Speaker: John Robert (“Rob”) Warren
Date/Time: Thursday, March 21, 2024, 12pm EDT.
Webinar Description: Every decade or so, the US Department of Education conducts a large cohort study of a large and diverse nationally representative sample of high school students; those students are followed for about a decade, and comprehensive information about their families, schools, educational experiences, peers, and other life contexts is collected from school transcripts and interviews with students, parents, teachers, and school administrators.
We revived and repurposed two of those cohorts ─ the 1972 National Longitudinal Study of the High School Class of 1972 (NLS-72) cohort and the 1980 High School and Beyond (HSB) cohort ─ to become studies of aging and later life well-being. This talk will focus on the design and potential of the 2021 (age ~60) HSB follow-up and the 2024 (age ~70) NLS72 follow-up. Both feature rich measures of cognitive impairment, health, and socioeconomic outcomes; both include surveys, cognitive assessments, in-home health visits, extensive biomarkers, and numerous administrative record linkages. To these, the 2024 NLS72 will add MRIs for a subsample of respondents. Education Studies for Healthy Aging Research (EdSHARe) is the broader project that includes these cohorts.

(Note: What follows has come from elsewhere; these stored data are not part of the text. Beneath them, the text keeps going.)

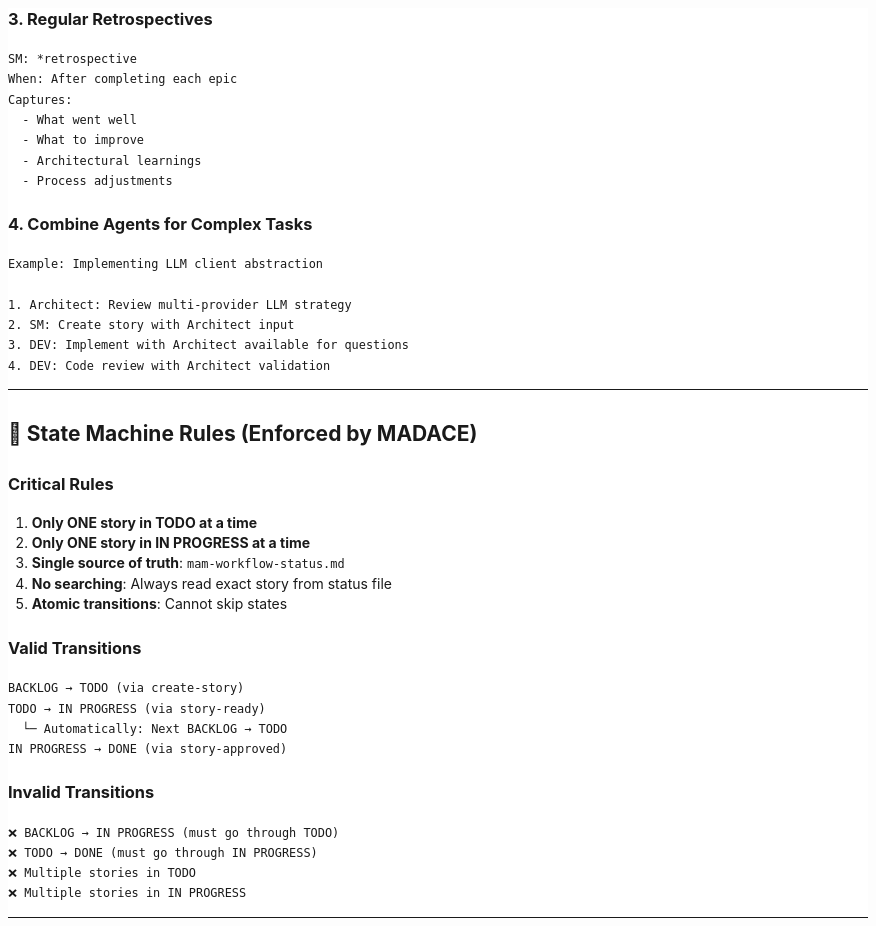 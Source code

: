 ### 3. Regular Retrospectives

```
SM: *retrospective
When: After completing each epic
Captures:
  - What went well
  - What to improve
  - Architectural learnings
  - Process adjustments
```

### 4. Combine Agents for Complex Tasks

```
Example: Implementing LLM client abstraction

1. Architect: Review multi-provider LLM strategy
2. SM: Create story with Architect input
3. DEV: Implement with Architect available for questions
4. DEV: Code review with Architect validation
```

---

## 🔄 State Machine Rules (Enforced by MADACE)

### Critical Rules

1. **Only ONE story in TODO at a time**
2. **Only ONE story in IN PROGRESS at a time**
3. **Single source of truth**: `mam-workflow-status.md`
4. **No searching**: Always read exact story from status file
5. **Atomic transitions**: Cannot skip states

### Valid Transitions

```
BACKLOG → TODO (via create-story)
TODO → IN PROGRESS (via story-ready)
  └─ Automatically: Next BACKLOG → TODO
IN PROGRESS → DONE (via story-approved)
```

### Invalid Transitions

```
❌ BACKLOG → IN PROGRESS (must go through TODO)
❌ TODO → DONE (must go through IN PROGRESS)
❌ Multiple stories in TODO
❌ Multiple stories in IN PROGRESS
```

--- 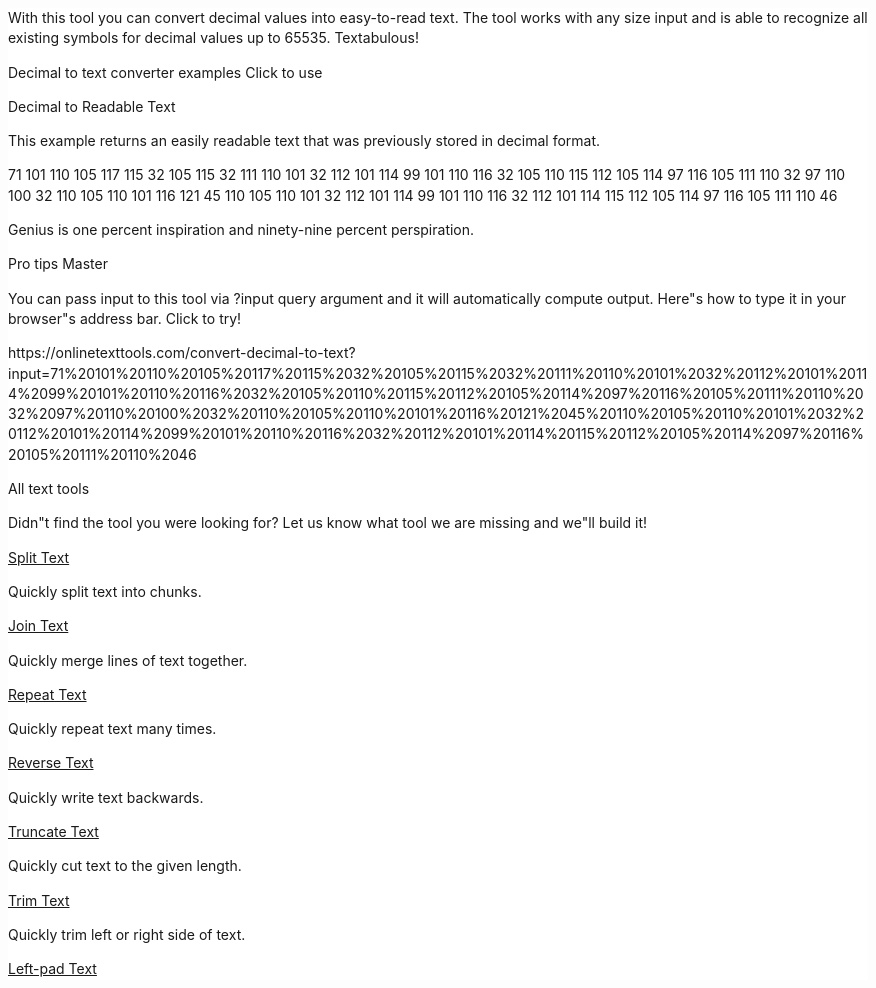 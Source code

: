 With this tool you can convert decimal values into easy-to-read text. The tool works with any size input and is able to recognize all existing symbols for decimal values up to 65535. Textabulous!

<span class="primary">Decimal to text converter examples</span> <span class="secondary">Click to use</span>

Decimal to Readable Text

This example returns an easily readable text that was previously stored in decimal format.

71 101 110 105 117 115 32 105 115 32 111 110 101 32 112 101 114 99 101 110 116 32 105 110 115 112 105 114 97 116 105 111 110 32 97 110 100 32 110 105 110 101 116 121 45 110 105 110 101 32 112 101 114 99 101 110 116 32 112 101 114 115 112 105 114 97 116 105 111 110 46

Genius is one percent inspiration and ninety-nine percent perspiration.

<span class="primary">Pro tips</span> <span class="secondary">Master </span>

You can pass input to this tool via <span class="underline">?input</span> query argument and it will automatically compute output. Here"s how to type it in your browser"s address bar. Click to try!

<span class="muted"><span class="green">https://</span>onlinetexttools.com/convert-decimal-to-text</span><span class="underline">?input</span>=71%20101%20110%20105%20117%20115%2032%20105%20115%2032%20111%20110%20101%2032%20112%20101%20114%2099%20101%20110%20116%2032%20105%20110%20115%20112%20105%20114%2097%20116%20105%20111%20110%2032%2097%20110%20100%2032%20110%20105%20110%20101%20116%20121%2045%20110%20105%20110%20101%2032%20112%20101%20114%2099%20101%20110%20116%2032%20112%20101%20114%20115%20112%20105%20114%2097%20116%20105%20111%20110%2046

<span class="tool-matches-amount"></span>

<span class="primary">All text tools</span> <span class="secondary"><span class="cursor"></span></span>

Didn"t find the tool you were looking for? <span class="request-tool">Let us know</span> what tool we are missing and we"ll build it!

[Split Text](split-text.html)

Quickly split text into chunks.

[Join Text](join-text.html)

Quickly merge lines of text together.

[Repeat Text](repeat-text.html)

Quickly repeat text many times.

[Reverse Text](reverse-text.html)

Quickly write text backwards.

[Truncate Text](truncate-text.html)

Quickly cut text to the given length.

[Trim Text](trim-text.html)

Quickly trim left or right side of text.

[Left-pad Text](left-pad-text.html)
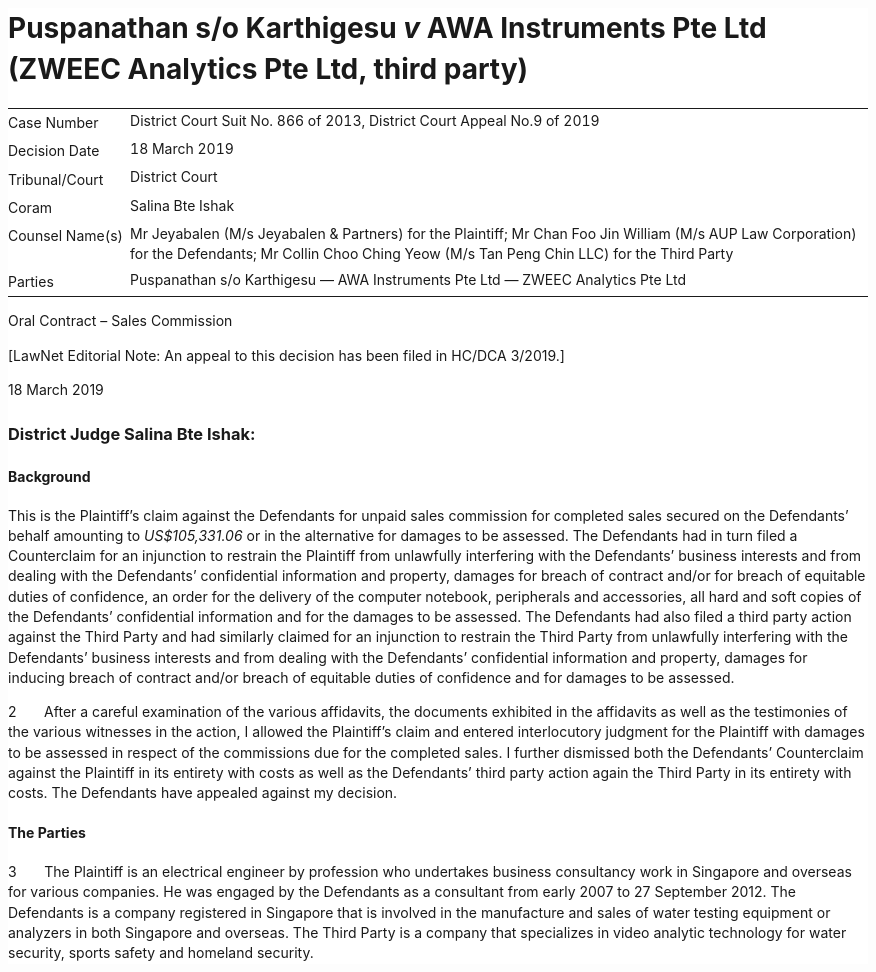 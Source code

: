 <style>.footnotes::before { content: "Footnotes:"; }</style>
# Puspanathan s/o Karthigesu _v_ AWA Instruments Pte Ltd (ZWEEC Analytics Pte Ltd, third party)  

<table id="info-table"><tbody><tr class="info-row"><td class="txt-label" style="padding: 4px 0px; white-space: nowrap" valign="top">Case Number</td><td class="txt-body">District Court Suit No. 866 of 2013, District Court Appeal No.9 of 2019</td></tr><tr class="info-row"><td class="txt-label" style="padding: 4px 0px; white-space: nowrap" valign="top">Decision Date</td><td class="txt-body">18 March 2019</td></tr><tr class="info-row"><td class="txt-label" style="padding: 4px 0px; white-space: nowrap" valign="top">Tribunal/Court</td><td class="txt-body">District Court</td></tr><tr class="info-row"><td class="txt-label" style="padding: 4px 0px; white-space: nowrap" valign="top">Coram</td><td class="txt-body">Salina Bte Ishak</td></tr><tr class="info-row"><td class="txt-label" style="padding: 4px 0px; white-space: nowrap" valign="top">Counsel Name(s)</td><td class="txt-body">Mr Jeyabalen (M/s Jeyabalen &amp; Partners) for the Plaintiff; Mr Chan Foo Jin William (M/s AUP Law Corporation) for the Defendants; Mr Collin Choo Ching Yeow (M/s Tan Peng Chin LLC) for the Third Party</td></tr><tr class="info-row"><td class="txt-label" style="padding: 4px 0px; white-space: nowrap" valign="top">Parties</td><td class="txt-body">Puspanathan s/o Karthigesu — AWA Instruments Pte Ltd — ZWEEC Analytics Pte Ltd</td></tr></tbody></table>

Oral Contract – Sales Commission

\[LawNet Editorial Note: An appeal to this decision has been filed in HC/DCA 3/2019.\]

18 March 2019

### District Judge Salina Bte Ishak:

#### Background

This is the Plaintiff’s claim against the Defendants for unpaid sales commission for completed sales secured on the Defendants’ behalf amounting to _US$105,331.06_ or in the alternative for damages to be assessed. The Defendants had in turn filed a Counterclaim for an injunction to restrain the Plaintiff from unlawfully interfering with the Defendants’ business interests and from dealing with the Defendants’ confidential information and property, damages for breach of contract and/or for breach of equitable duties of confidence, an order for the delivery of the computer notebook, peripherals and accessories, all hard and soft copies of the Defendants’ confidential information and for the damages to be assessed. The Defendants had also filed a third party action against the Third Party and had similarly claimed for an injunction to restrain the Third Party from unlawfully interfering with the Defendants’ business interests and from dealing with the Defendants’ confidential information and property, damages for inducing breach of contract and/or breach of equitable duties of confidence and for damages to be assessed.

2       After a careful examination of the various affidavits, the documents exhibited in the affidavits as well as the testimonies of the various witnesses in the action, I allowed the Plaintiff’s claim and entered interlocutory judgment for the Plaintiff with damages to be assessed in respect of the commissions due for the completed sales. I further dismissed both the Defendants’ Counterclaim against the Plaintiff in its entirety with costs as well as the Defendants’ third party action again the Third Party in its entirety with costs. The Defendants have appealed against my decision.

#### The Parties

3       The Plaintiff is an electrical engineer by profession who undertakes business consultancy work in Singapore and overseas for various companies. He was engaged by the Defendants as a consultant from early 2007 to 27 September 2012. The Defendants is a company registered in Singapore that is involved in the manufacture and sales of water testing equipment or analyzers in both Singapore and overseas. The Third Party is a company that specializes in video analytic technology for water security, sports safety and homeland security.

Speaker Bio: John Robert (“Rob”) Warren (he/him/his) is a sociologist, demographer, population health scholar, and data nerd. He is currently Professor of Sociology and Director of the Institute for Social Research and Data Innovation at the University of Minnesota. His current research mainly focuses on the ways in which inequalities in educational, health, and cognitive outcomes emerge across the life course. With Chandra Muller, Eric Grodsky, Adam Brickman, and Jennifer Manly he is co-leading midlife follow-up surveys of the HSB and NLS72 cohorts—with a focus on the intersecting social, economic, and biological pathways through which early life and educational factors shape later-life health and cognition. Previous work has focused on the measurement of states’ high school completion rates; the consequences of state high school exit examinations for educational and labor market outcomes; and the magnitude of “panel conditioning” (or time in survey) effects in (educational and other) longitudinal surveys. He is also co-leader of a project to link (a) all public US decennial censuses to (b) the HRS, WLS, NSHAP, and other aging studies.
The EdSHARe project is led by John Robert “Rob” Warren, University of Minnesota with Eric Grodsky, University of Wisconsin-Madison; Chandra Muller, University of Texas at Austin; and Adam Brickman and Jennifer Manly, Columbia University.